I just wanted her to trip and smash her nose in.

“I’m sorry, what?” she asked me.

“What, what?” I stalled, realizing I’d said the last statement about her smashing her nose in out loud.

She gave me a disbelieving glance, before she bounced right into talking about the situation that had occurred in my brother’s room. I refused to talk to her all the way back to our room, where I plonked down on my bed and folded my arms over my chest.

* * *

Talon finally went home after two weeks of nonstop talking. Though her doctor told her about a week ago that she could leave, she was steadfast in staying.

“I have to make sure the kid’s okay,” she frowned at him, arms crossed defiantly after he told her that she could leave.

He’d given up trying to talk some sense into her about the seventh time she referred to my brother as “the kid.”

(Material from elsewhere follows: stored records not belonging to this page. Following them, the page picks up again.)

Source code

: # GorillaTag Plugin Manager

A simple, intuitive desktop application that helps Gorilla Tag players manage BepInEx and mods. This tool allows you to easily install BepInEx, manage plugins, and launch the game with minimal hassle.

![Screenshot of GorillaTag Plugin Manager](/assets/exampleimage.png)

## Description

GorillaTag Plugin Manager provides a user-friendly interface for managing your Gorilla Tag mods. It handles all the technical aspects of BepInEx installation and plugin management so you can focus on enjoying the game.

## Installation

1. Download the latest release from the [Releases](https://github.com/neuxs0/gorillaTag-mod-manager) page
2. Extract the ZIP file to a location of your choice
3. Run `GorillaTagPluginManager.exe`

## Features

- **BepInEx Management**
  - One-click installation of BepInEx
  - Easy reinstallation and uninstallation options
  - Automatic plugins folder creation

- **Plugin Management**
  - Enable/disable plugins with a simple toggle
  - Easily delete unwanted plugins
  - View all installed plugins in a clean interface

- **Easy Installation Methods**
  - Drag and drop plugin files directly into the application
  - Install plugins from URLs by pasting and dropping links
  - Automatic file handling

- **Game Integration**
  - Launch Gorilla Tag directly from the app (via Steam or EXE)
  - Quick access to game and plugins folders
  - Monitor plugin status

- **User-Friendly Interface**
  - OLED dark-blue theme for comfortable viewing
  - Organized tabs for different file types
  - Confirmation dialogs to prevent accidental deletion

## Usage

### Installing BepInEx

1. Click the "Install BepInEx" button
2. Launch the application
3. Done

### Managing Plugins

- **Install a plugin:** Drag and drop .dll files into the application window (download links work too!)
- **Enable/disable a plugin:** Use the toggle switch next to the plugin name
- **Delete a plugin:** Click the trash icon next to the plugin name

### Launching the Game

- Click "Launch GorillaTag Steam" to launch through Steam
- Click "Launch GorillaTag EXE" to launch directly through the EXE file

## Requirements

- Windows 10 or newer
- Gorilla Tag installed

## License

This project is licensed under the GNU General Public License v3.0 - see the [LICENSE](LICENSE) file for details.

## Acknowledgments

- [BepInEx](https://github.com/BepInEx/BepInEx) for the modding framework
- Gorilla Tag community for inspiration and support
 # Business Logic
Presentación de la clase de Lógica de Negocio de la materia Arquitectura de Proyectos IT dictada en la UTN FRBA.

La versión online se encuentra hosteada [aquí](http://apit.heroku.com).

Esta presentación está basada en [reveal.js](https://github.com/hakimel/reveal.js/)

As she shouldered her purse and reached for the cloth bag that had her change of clothes in it, she turned to me. “Get well. And keep in touch.” She was referring to the several (hundred) hints she’d dropped, as well as the little Post-it on the table beside me where she had scrawled her number. I tried crumpling it up and throwing it away a few times, but it showed up again the next morning.

She looked like she wanted to say something more about the fact that she was expecting me to call her sometime in the future. She lingered at the doorway, pondering whether to say something else. If she had, I probably would have taken my crutch to her temple. But she just blinked blankly at me before turning and leaving the room.

I breathed a sigh of relief.

Finally.
♠ ♠ ♠
I like this story. I really do. Because, like Oz, I fucking hate Talon. (I think that's a good thing.)